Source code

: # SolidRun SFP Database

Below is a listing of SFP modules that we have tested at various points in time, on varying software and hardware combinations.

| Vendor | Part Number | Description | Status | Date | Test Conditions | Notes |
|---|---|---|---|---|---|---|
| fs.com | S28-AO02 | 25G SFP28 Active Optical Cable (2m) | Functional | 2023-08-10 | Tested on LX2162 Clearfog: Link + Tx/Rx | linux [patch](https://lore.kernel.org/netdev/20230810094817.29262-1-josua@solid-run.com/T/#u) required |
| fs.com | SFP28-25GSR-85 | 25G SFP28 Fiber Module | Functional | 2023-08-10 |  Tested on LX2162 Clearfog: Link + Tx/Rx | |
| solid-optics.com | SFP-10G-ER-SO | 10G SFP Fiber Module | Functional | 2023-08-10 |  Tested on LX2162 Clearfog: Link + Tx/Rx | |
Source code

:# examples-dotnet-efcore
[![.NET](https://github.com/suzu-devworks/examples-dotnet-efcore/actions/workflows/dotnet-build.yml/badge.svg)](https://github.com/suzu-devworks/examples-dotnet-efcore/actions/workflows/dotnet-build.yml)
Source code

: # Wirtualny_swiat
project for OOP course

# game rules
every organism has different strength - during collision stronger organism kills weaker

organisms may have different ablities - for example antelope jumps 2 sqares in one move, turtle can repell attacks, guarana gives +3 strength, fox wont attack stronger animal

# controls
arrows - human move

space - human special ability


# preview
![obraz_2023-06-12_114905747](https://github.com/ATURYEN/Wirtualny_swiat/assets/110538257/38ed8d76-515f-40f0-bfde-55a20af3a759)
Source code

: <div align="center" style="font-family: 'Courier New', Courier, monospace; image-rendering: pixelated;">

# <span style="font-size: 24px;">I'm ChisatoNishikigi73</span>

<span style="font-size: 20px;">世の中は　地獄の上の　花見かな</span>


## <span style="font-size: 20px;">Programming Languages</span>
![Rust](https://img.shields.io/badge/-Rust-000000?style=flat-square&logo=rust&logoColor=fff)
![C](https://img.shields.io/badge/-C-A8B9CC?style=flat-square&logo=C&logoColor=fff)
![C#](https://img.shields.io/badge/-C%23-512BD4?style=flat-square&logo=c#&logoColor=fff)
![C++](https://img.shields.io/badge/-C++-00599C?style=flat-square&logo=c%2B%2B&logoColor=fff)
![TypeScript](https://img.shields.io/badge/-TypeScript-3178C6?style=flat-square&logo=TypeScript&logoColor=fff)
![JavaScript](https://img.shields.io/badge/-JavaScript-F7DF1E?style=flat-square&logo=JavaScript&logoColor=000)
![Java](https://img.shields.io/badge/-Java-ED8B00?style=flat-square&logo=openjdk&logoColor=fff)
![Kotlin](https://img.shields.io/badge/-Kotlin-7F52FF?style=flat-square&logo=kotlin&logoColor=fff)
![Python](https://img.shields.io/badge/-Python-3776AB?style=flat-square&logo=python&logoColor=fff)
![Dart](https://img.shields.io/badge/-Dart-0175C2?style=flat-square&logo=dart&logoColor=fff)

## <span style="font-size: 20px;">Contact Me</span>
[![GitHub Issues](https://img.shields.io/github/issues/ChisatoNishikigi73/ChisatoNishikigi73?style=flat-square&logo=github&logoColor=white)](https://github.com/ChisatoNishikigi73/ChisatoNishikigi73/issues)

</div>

══════════════════════════════

(What to do):
Please give an exact copy of the entries above, from the line with "Conditions | Notes |" down to the line with "fs.com | S28-AO02", inclusive, and nothing else.

(Problem solution):
| Vendor | Part Number | Description | Status | Date | Test Conditions | Notes |
|---|---|---|---|---|---|---|
| fs.com | S28-AO02 | 25G SFP28 Active Optical Cable (2m) | Functional | 2023-08-10 | Tested on LX2162 Clearfog: Link + Tx/Rx | linux [patch](https://lore.kernel.org/netdev/20230810094817.29262-1-josua@solid-run.com/T/#u) required |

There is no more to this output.